What you will do: Give the listing again exactly as written.

Source information:
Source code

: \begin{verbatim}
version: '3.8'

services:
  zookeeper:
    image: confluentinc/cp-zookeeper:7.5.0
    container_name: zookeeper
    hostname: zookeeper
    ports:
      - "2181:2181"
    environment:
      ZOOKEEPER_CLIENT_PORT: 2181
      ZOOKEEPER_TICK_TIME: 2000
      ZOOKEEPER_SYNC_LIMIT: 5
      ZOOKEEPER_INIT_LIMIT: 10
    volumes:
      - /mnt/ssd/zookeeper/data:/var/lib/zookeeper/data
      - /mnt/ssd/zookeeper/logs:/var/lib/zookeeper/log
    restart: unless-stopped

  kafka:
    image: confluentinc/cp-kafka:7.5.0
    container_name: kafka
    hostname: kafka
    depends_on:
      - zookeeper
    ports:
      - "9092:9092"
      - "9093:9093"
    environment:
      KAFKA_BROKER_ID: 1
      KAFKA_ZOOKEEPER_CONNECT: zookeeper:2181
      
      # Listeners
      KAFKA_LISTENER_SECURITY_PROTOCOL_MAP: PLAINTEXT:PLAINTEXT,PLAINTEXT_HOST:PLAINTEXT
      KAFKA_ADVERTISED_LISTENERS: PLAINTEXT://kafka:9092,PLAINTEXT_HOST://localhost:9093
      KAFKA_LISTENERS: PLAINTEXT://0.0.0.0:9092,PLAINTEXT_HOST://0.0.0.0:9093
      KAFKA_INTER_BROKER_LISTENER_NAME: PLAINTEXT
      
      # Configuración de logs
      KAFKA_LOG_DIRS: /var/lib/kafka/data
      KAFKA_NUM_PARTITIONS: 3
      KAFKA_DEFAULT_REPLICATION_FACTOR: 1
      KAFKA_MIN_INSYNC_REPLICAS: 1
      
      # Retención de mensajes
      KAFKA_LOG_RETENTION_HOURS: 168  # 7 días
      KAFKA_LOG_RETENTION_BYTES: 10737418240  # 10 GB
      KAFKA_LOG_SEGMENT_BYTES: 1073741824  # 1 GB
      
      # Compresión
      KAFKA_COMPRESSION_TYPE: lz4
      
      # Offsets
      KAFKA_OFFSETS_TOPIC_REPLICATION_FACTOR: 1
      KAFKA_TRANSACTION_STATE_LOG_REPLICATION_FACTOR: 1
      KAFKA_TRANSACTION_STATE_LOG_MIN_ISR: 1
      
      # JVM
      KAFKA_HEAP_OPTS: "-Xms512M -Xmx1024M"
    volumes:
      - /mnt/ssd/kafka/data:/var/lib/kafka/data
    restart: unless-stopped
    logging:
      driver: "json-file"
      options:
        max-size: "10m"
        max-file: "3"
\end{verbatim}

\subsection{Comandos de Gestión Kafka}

Output:
Source code

: \begin{verbatim}
version: '3.8'

services:
  zookeeper:
    image: confluentinc/cp-zookeeper:7.5.0
    container_name: zookeeper
    hostname: zookeeper
    ports:
      - "2181:2181"
    environment:
      ZOOKEEPER_CLIENT_PORT: 2181
      ZOOKEEPER_TICK_TIME: 2000
      ZOOKEEPER_SYNC_LIMIT: 5
      ZOOKEEPER_INIT_LIMIT: 10
    volumes:
      - /mnt/ssd/zookeeper/data:/var/lib/zookeeper/data
      - /mnt/ssd/zookeeper/logs:/var/lib/zookeeper/log
    restart: unless-stopped

  kafka:
    image: confluentinc/cp-kafka:7.5.0
    container_name: kafka
    hostname: kafka
    depends_on:
      - zookeeper
    ports:
      - "9092:9092"
      - "9093:9093"
    environment:
      KAFKA_BROKER_ID: 1
      KAFKA_ZOOKEEPER_CONNECT: zookeeper:2181
      
      # Listeners
      KAFKA_LISTENER_SECURITY_PROTOCOL_MAP: PLAINTEXT:PLAINTEXT,PLAINTEXT_HOST:PLAINTEXT
      KAFKA_ADVERTISED_LISTENERS: PLAINTEXT://kafka:9092,PLAINTEXT_HOST://localhost:9093
      KAFKA_LISTENERS: PLAINTEXT://0.0.0.0:9092,PLAINTEXT_HOST://0.0.0.0:9093
      KAFKA_INTER_BROKER_LISTENER_NAME: PLAINTEXT
      
      # Configuración de logs
      KAFKA_LOG_DIRS: /var/lib/kafka/data
      KAFKA_NUM_PARTITIONS: 3
      KAFKA_DEFAULT_REPLICATION_FACTOR: 1
      KAFKA_MIN_INSYNC_REPLICAS: 1
      
      # Retención de mensajes
      KAFKA_LOG_RETENTION_HOURS: 168  # 7 días
      KAFKA_LOG_RETENTION_BYTES: 10737418240  # 10 GB
      KAFKA_LOG_SEGMENT_BYTES: 1073741824  # 1 GB
      
      # Compresión
      KAFKA_COMPRESSION_TYPE: lz4
      
      # Offsets
      KAFKA_OFFSETS_TOPIC_REPLICATION_FACTOR: 1
      KAFKA_TRANSACTION_STATE_LOG_REPLICATION_FACTOR: 1
      KAFKA_TRANSACTION_STATE_LOG_MIN_ISR: 1
      
      # JVM
      KAFKA_HEAP_OPTS: "-Xms512M -Xmx1024M"
    volumes:
      - /mnt/ssd/kafka/data:/var/lib/kafka/data
    restart: unless-stopped
    logging:
      driver: "json-file"
      options:
        max-size: "10m"
        max-file: "3"
\end{verbatim}

\subsection{Comandos de Gestión Kafka}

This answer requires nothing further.